**What this task involves:** Each line below with the word "data" needs to be copied.
::::::::
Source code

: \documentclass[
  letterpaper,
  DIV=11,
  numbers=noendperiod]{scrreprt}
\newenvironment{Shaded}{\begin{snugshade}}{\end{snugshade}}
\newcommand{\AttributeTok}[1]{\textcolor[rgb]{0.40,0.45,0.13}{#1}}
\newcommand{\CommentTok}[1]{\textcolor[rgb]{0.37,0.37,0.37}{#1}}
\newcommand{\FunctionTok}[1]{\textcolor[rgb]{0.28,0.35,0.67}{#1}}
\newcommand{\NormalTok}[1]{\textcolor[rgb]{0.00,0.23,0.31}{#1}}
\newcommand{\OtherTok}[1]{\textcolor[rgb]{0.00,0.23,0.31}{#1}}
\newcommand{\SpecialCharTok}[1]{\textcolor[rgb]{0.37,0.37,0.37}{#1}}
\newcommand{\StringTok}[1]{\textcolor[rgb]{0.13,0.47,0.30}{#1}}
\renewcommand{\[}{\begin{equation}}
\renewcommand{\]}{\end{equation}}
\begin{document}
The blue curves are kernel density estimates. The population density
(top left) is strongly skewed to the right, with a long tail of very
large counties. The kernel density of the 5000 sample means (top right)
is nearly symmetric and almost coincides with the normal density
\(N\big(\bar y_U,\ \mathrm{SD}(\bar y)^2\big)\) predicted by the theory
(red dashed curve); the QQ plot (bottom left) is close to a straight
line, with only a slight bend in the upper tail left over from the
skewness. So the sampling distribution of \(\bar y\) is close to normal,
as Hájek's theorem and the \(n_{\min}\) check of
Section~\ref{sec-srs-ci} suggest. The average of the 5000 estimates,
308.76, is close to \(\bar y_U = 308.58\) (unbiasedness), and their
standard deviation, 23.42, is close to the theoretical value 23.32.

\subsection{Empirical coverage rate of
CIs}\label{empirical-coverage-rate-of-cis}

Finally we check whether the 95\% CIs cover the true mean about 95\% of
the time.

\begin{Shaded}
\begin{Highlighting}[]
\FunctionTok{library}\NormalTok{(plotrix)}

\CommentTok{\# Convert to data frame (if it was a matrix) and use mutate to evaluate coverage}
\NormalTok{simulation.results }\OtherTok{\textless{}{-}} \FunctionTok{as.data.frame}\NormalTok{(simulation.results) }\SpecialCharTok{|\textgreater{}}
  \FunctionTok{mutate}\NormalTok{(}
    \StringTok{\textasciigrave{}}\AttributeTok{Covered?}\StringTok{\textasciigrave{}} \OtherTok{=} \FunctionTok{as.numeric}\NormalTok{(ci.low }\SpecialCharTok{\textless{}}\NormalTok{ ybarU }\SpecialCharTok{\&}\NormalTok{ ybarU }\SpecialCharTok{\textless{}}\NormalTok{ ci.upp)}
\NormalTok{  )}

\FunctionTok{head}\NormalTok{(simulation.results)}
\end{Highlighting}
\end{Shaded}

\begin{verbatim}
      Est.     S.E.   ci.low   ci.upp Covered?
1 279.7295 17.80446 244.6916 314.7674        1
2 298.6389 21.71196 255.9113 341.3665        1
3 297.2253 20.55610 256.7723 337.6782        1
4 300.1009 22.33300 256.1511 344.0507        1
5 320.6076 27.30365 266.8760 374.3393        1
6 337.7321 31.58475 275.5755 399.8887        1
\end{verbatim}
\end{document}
::::::::
**Answer to this problem:**
\CommentTok{\# Convert to data frame (if it was a matrix) and use mutate to evaluate coverage}
\NormalTok{simulation.results }\OtherTok{\textless{}{-}} \FunctionTok{as.data.frame}\NormalTok{(simulation.results) }\SpecialCharTok{|\textgreater{}}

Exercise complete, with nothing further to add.